▶ **What is being asked**
Leaving out all pictures, reproduce the entries below exactly, from the first line through the line that contains "- **Internationalization**: Support".

[Saved entries]
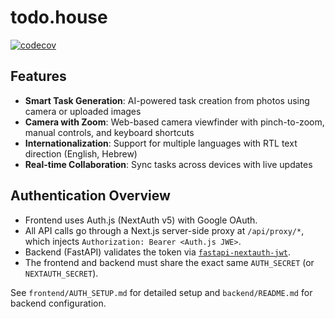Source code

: # todo.house

[![codecov](https://codecov.io/gh/yoavf/todo.house/branch/main/graph/badge.svg?token=B18G0XA8PW)](https://codecov.io/gh/yoavf/todo.house)

## Features

- **Smart Task Generation**: AI-powered task creation from photos using camera or uploaded images
- **Camera with Zoom**: Web-based camera viewfinder with pinch-to-zoom, manual controls, and keyboard shortcuts
- **Internationalization**: Support for multiple languages with RTL text direction (English, Hebrew)
- **Real-time Collaboration**: Sync tasks across devices with live updates

## Authentication Overview

- Frontend uses Auth.js (NextAuth v5) with Google OAuth.
- All API calls go through a Next.js server-side proxy at `/api/proxy/*`, which injects `Authorization: Bearer <Auth.js JWE>`.
- Backend (FastAPI) validates the token via [`fastapi-nextauth-jwt`](https://github.com/TCatshoek/fastapi-nextauth-jwt).
- The frontend and backend must share the exact same `AUTH_SECRET` (or `NEXTAUTH_SECRET`).

See `frontend/AUTH_SETUP.md` for detailed setup and `backend/README.md` for backend configuration.
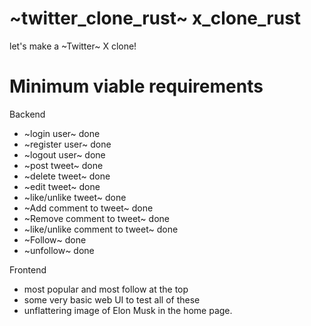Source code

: # ~twitter_clone_rust~ x_clone_rust
let's make a ~Twitter~ X clone!

# Minimum viable requirements

Backend
* ~login user~ done
* ~register user~ done
* ~logout user~ done
* ~post tweet~ done
* ~delete tweet~ done
* ~edit tweet~ done
* ~like/unlike tweet~ done
* ~Add comment to tweet~ done
* ~Remove comment to tweet~ done
* ~like/unlike comment to tweet~ done
* ~Follow~ done
* ~unfollow~ done

Frontend
* most popular and most follow at the top
* some very basic web UI to test all of these 
* unflattering image of Elon Musk in the home page. 
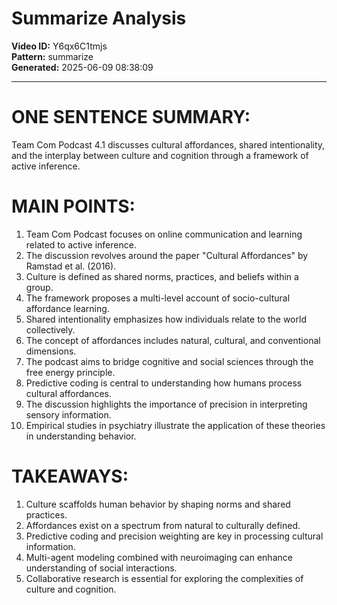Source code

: # Summarize Analysis

**Video ID:** Y6qx6C1tmjs  
**Pattern:** summarize  
**Generated:** 2025-06-09 08:38:09  

---

# ONE SENTENCE SUMMARY:
Team Com Podcast 4.1 discusses cultural affordances, shared intentionality, and the interplay between culture and cognition through a framework of active inference.

# MAIN POINTS:
1. Team Com Podcast focuses on online communication and learning related to active inference.
2. The discussion revolves around the paper "Cultural Affordances" by Ramstad et al. (2016).
3. Culture is defined as shared norms, practices, and beliefs within a group.
4. The framework proposes a multi-level account of socio-cultural affordance learning.
5. Shared intentionality emphasizes how individuals relate to the world collectively.
6. The concept of affordances includes natural, cultural, and conventional dimensions.
7. The podcast aims to bridge cognitive and social sciences through the free energy principle.
8. Predictive coding is central to understanding how humans process cultural affordances.
9. The discussion highlights the importance of precision in interpreting sensory information.
10. Empirical studies in psychiatry illustrate the application of these theories in understanding behavior.

# TAKEAWAYS:
1. Culture scaffolds human behavior by shaping norms and shared practices.
2. Affordances exist on a spectrum from natural to culturally defined.
3. Predictive coding and precision weighting are key in processing cultural information.
4. Multi-agent modeling combined with neuroimaging can enhance understanding of social interactions.
5. Collaborative research is essential for exploring the complexities of culture and cognition.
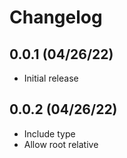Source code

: # Changelog

## 0.0.1 (04/26/22)

- Initial release

## 0.0.2 (04/26/22)

- Include type
- Allow root relative
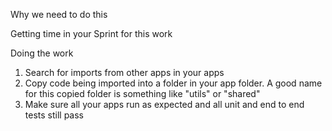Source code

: Why we need to do this


Getting time in your Sprint for this work


Doing the work

1. Search for imports from other apps in your apps
2. Copy code being imported into a folder in your app folder. A good name for this copied folder is something like "utils" or "shared"
3. Make sure all your apps run as expected and all unit and end to end tests still pass
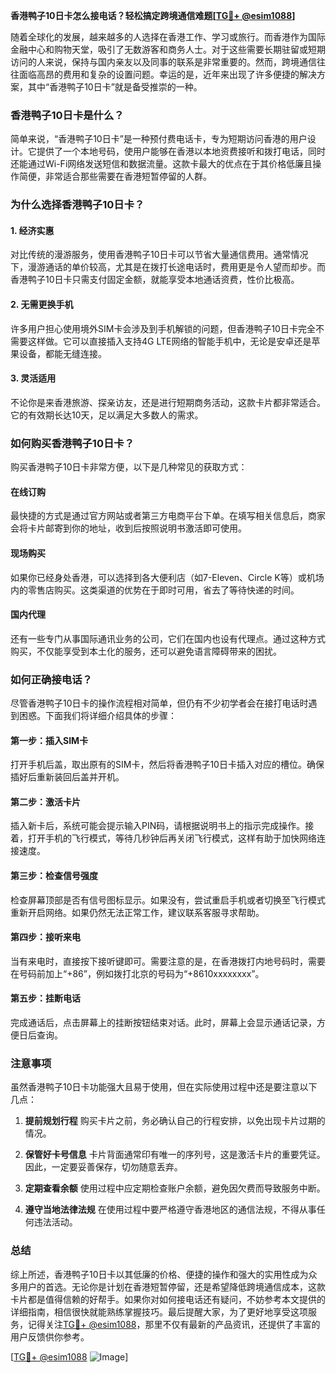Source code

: **香港鸭子10日卡怎么接电话？轻松搞定跨境通信难题[[TG💪+ @esim1088](https://t.me/s/esim1088)]**

随着全球化的发展，越来越多的人选择在香港工作、学习或旅行。而香港作为国际金融中心和购物天堂，吸引了无数游客和商务人士。对于这些需要长期驻留或短期访问的人来说，保持与国内亲友以及同事的联系是非常重要的。然而，跨境通信往往面临高昂的费用和复杂的设置问题。幸运的是，近年来出现了许多便捷的解决方案，其中“香港鸭子10日卡”就是备受推崇的一种。

### 香港鸭子10日卡是什么？

简单来说，“香港鸭子10日卡”是一种预付费电话卡，专为短期访问香港的用户设计。它提供了一个本地号码，使用户能够在香港以本地资费接听和拨打电话，同时还能通过Wi-Fi网络发送短信和数据流量。这款卡最大的优点在于其价格低廉且操作简便，非常适合那些需要在香港短暂停留的人群。

### 为什么选择香港鸭子10日卡？

#### 1. **经济实惠**
   对比传统的漫游服务，使用香港鸭子10日卡可以节省大量通信费用。通常情况下，漫游通话的单价较高，尤其是在拨打长途电话时，费用更是令人望而却步。而香港鸭子10日卡只需支付固定金额，就能享受本地通话资费，性价比极高。

#### 2. **无需更换手机**
   许多用户担心使用境外SIM卡会涉及到手机解锁的问题，但香港鸭子10日卡完全不需要这样做。它可以直接插入支持4G LTE网络的智能手机中，无论是安卓还是苹果设备，都能无缝连接。

#### 3. **灵活适用**
   不论你是来香港旅游、探亲访友，还是进行短期商务活动，这款卡片都非常适合。它的有效期长达10天，足以满足大多数人的需求。

### 如何购买香港鸭子10日卡？

购买香港鸭子10日卡非常方便，以下是几种常见的获取方式：

#### 在线订购
   最快捷的方式是通过官方网站或者第三方电商平台下单。在填写相关信息后，商家会将卡片邮寄到你的地址，收到后按照说明书激活即可使用。

#### 现场购买
   如果你已经身处香港，可以选择到各大便利店（如7-Eleven、Circle K等）或机场内的零售店购买。这类渠道的优势在于即时可用，省去了等待快递的时间。

#### 国内代理
   还有一些专门从事国际通讯业务的公司，它们在国内也设有代理点。通过这种方式购买，不仅能享受到本土化的服务，还可以避免语言障碍带来的困扰。

### 如何正确接电话？

尽管香港鸭子10日卡的操作流程相对简单，但仍有不少初学者会在接打电话时遇到困惑。下面我们将详细介绍具体的步骤：

#### 第一步：插入SIM卡
   打开手机后盖，取出原有的SIM卡，然后将香港鸭子10日卡插入对应的槽位。确保插好后重新装回后盖并开机。

#### 第二步：激活卡片
   插入新卡后，系统可能会提示输入PIN码，请根据说明书上的指示完成操作。接着，打开手机的飞行模式，等待几秒钟后再关闭飞行模式，这样有助于加快网络连接速度。

#### 第三步：检查信号强度
   检查屏幕顶部是否有信号图标显示。如果没有，尝试重启手机或者切换至飞行模式重新开启网络。如果仍然无法正常工作，建议联系客服寻求帮助。

#### 第四步：接听来电
   当有来电时，直接按下接听键即可。需要注意的是，在香港拨打内地号码时，需要在号码前加上“+86”，例如拨打北京的号码为“+8610xxxxxxxx”。

#### 第五步：挂断电话
   完成通话后，点击屏幕上的挂断按钮结束对话。此时，屏幕上会显示通话记录，方便日后查询。

### 注意事项

虽然香港鸭子10日卡功能强大且易于使用，但在实际使用过程中还是要注意以下几点：

1. **提前规划行程**
   购买卡片之前，务必确认自己的行程安排，以免出现卡片过期的情况。

2. **保管好卡号信息**
   卡片背面通常印有唯一的序列号，这是激活卡片的重要凭证。因此，一定要妥善保存，切勿随意丢弃。

3. **定期查看余额**
   使用过程中应定期检查账户余额，避免因欠费而导致服务中断。

4. **遵守当地法律法规**
   在使用过程中要严格遵守香港地区的通信法规，不得从事任何违法活动。

### 总结

综上所述，香港鸭子10日卡以其低廉的价格、便捷的操作和强大的实用性成为众多用户的首选。无论你是计划在香港短暂停留，还是希望降低跨境通信成本，这款卡片都是值得信赖的好帮手。如果你对如何接电话还有疑问，不妨参考本文提供的详细指南，相信很快就能熟练掌握技巧。最后提醒大家，为了更好地享受这项服务，记得关注[TG💪+ @esim1088](https://t.me/s/esim1088)，那里不仅有最新的产品资讯，还提供了丰富的用户反馈供你参考。

[[TG💪+ @esim1088](https://t.me/s/esim1088) ![Image](https://i.postimg.cc/4NQfJmqS/Snipaste-2025-05-13-00-14-12.png)]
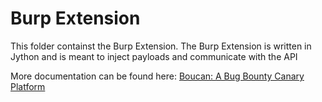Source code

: # Burp Extension

This folder containst the Burp Extension. The Burp Extension is written in Jython and is meant to inject payloads and communicate with the API

More documentation can be found here: [Boucan: A Bug Bounty Canary Platform](https://github.com/3lpsy/boucanpy)
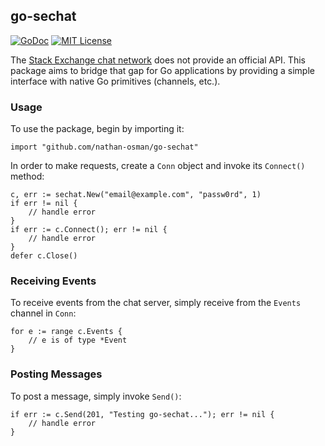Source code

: ## go-sechat

[![GoDoc](https://godoc.org/github.com/nathan-osman/go-sechat?status.svg)](https://godoc.org/github.com/nathan-osman/go-sechat)
[![MIT License](http://img.shields.io/badge/license-MIT-9370d8.svg?style=flat)](http://opensource.org/licenses/MIT)

The [Stack Exchange chat network](http://chat.stackexchange.com) does not provide an official API. This package aims to bridge that gap for Go applications by providing a simple interface with native Go primitives (channels, etc.).

### Usage

To use the package, begin by importing it:

    import "github.com/nathan-osman/go-sechat"

In order to make requests, create a `Conn` object and invoke its `Connect()` method:

    c, err := sechat.New("email@example.com", "passw0rd", 1)
    if err != nil {
        // handle error
    }
    if err := c.Connect(); err != nil {
        // handle error
    }
    defer c.Close()

### Receiving Events

To receive events from the chat server, simply receive from the `Events` channel in `Conn`:

    for e := range c.Events {
        // e is of type *Event
    }

### Posting Messages

To post a message, simply invoke `Send()`:

    if err := c.Send(201, "Testing go-sechat..."); err != nil {
        // handle error
    }
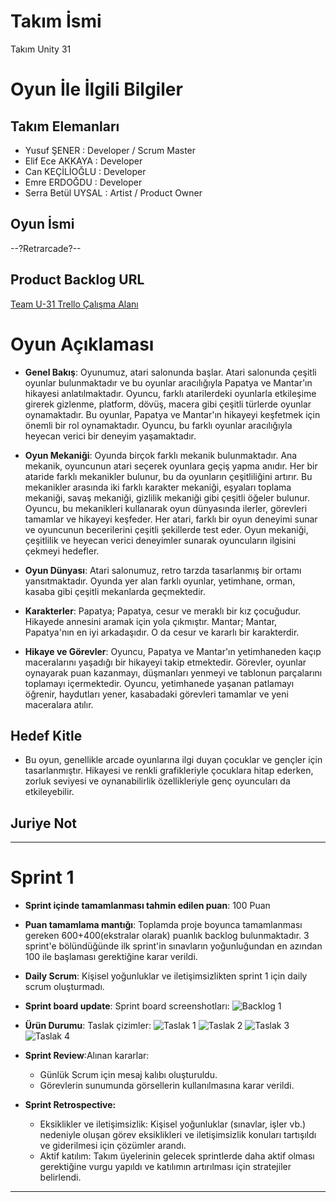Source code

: # **Takım İsmi**

Takım Unity 31

# Oyun İle İlgili Bilgiler

## Takım Elemanları

- Yusuf ŞENER : Developer / Scrum Master
- Elif Ece AKKAYA	: Developer
- Can KEÇİLİOĞLU : Developer
- Emre ERDOĞDU : Developer
- Serra Betül UYSAL	: Artist / Product Owner

## Oyun İsmi

--?Retrarcade?--

## Product Backlog URL

[Team U-31 Trello Çalışma Alanı](https://trello.com/w/u31calismaalani)

# Oyun Açıklaması

- **Genel Bakış**: Oyunumuz, atari salonunda başlar. Atari salonunda çeşitli oyunlar bulunmaktadır ve bu oyunlar aracılığıyla Papatya ve Mantar'ın hikayesi anlatılmaktadır. Oyuncu, farklı atarilerdeki oyunlarla etkileşime girerek gizlenme, platform, dövüş, macera gibi çeşitli türlerde oyunlar oynamaktadır. Bu oyunlar, Papatya ve Mantar'ın hikayeyi keşfetmek için önemli bir rol oynamaktadır. Oyuncu, bu farklı oyunlar aracılığıyla heyecan verici bir deneyim yaşamaktadır.

- **Oyun Mekaniği**: Oyunda birçok farklı mekanik bulunmaktadır. Ana mekanik, oyuncunun atari seçerek oyunlara geçiş yapma anıdır. Her bir ataride farklı mekanikler bulunur, bu da oyunların çeşitliliğini artırır. Bu mekanikler arasında iki farklı karakter mekaniği, eşyaları toplama mekaniği, savaş mekaniği, gizlilik mekaniği gibi çeşitli öğeler bulunur. Oyuncu, bu mekanikleri kullanarak oyun dünyasında ilerler, görevleri tamamlar ve hikayeyi keşfeder. Her atari, farklı bir oyun deneyimi sunar ve oyuncunun becerilerini çeşitli şekillerde test eder. Oyun mekaniği, çeşitlilik ve heyecan verici deneyimler sunarak oyuncuların ilgisini çekmeyi hedefler.

- **Oyun Dünyası**: Atari salonumuz, retro tarzda tasarlanmış bir ortamı yansıtmaktadır. Oyunda yer alan farklı oyunlar, yetimhane, orman, kasaba gibi çeşitli mekanlarda geçmektedir.

- **Karakterler**: Papatya; Papatya, cesur ve meraklı bir kız çocuğudur. Hikayede annesini aramak için yola çıkmıştır. Mantar; Mantar, Papatya'nın en iyi arkadaşıdır. O da cesur ve kararlı bir karakterdir.

- **Hikaye ve Görevler**: Oyuncu, Papatya ve Mantar'ın yetimhaneden kaçıp maceralarını yaşadığı bir hikayeyi takip etmektedir. Görevler, oyunlar oynayarak puan kazanmayı, düşmanları yenmeyi ve tablonun parçalarını toplamayı içermektedir. Oyuncu, yetimhanede yaşanan patlamayı öğrenir, haydutları yener, kasabadaki görevleri tamamlar ve yeni maceralara atılır.

## Hedef Kitle

- Bu oyun, genellikle arcade oyunlarına ilgi duyan çocuklar ve gençler için tasarlanmıştır. Hikayesi ve renkli grafikleriyle çocuklara hitap ederken, zorluk seviyesi ve oynanabilirlik özellikleriyle genç oyuncuları da etkileyebilir.
## Juriye Not

---

# Sprint 1

- **Sprint içinde tamamlanması tahmin edilen puan**: 100 Puan


- **Puan tamamlama mantığı**: Toplamda proje boyunca tamamlanması gereken 600+400(ekstralar olarak) puanlık backlog bulunmaktadır. 3 sprint'e bölündüğünde ilk sprint'in sınavların yoğunluğundan en azından 100 ile başlaması gerektiğine karar verildi.


- **Daily Scrum**: Kişisel yoğunluklar ve iletişimsizlikten sprint 1 için daily scrum oluşturmadı.


- **Sprint board update**: Sprint board screenshotları:
![Backlog 1](https://cdn.discordapp.com/attachments/1116092237571440730/1119976289462403233/Sprint_1.jpg) 


- **Ürün Durumu**: Taslak çizimler:
  ![Taslak 1](https://media.discordapp.net/attachments/1120694806855815268/1120694912304824341/1.jpg?width=480&height=640)
  ![Taslak 2](https://media.discordapp.net/attachments/1120694806855815268/1120694910203478106/6.jpg?width=853&height=640)
  ![Taslak 3](https://media.discordapp.net/attachments/1120694806855815268/1120694911369490503/4.jpg?width=480&height=640)
  ![Taslak 4](https://media.discordapp.net/attachments/1120694806855815268/1120694910807449672/5.jpg?width=853&height=640)


- **Sprint Review**:Alınan kararlar:
  - Günlük Scrum için mesaj kalıbı oluşturuldu.
  - Görevlerin sunumunda görsellerin kullanılmasına karar verildi.


- **Sprint Retrospective:**
  - Eksiklikler ve iletişimsizlik: Kişisel yoğunluklar (sınavlar, işler vb.) nedeniyle oluşan görev eksiklikleri ve iletişimsizlik konuları tartışıldı ve giderilmesi için çözümler arandı.
  - Aktif katılım: Takım üyelerinin gelecek sprintlerde daha aktif olması gerektiğine vurgu yapıldı ve katılımın artırılması için stratejiler belirlendi.


---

▶ **Result**
Source code

: # todo.house

[![codecov](https://codecov.io/gh/yoavf/todo.house/branch/main/graph/badge.svg?token=B18G0XA8PW)](https://codecov.io/gh/yoavf/todo.house)

## Features

- **Smart Task Generation**: AI-powered task creation from photos using camera or uploaded images
- **Camera with Zoom**: Web-based camera viewfinder with pinch-to-zoom, manual controls, and keyboard shortcuts
- **Internationalization**: Support for multiple languages with RTL text direction (English, Hebrew)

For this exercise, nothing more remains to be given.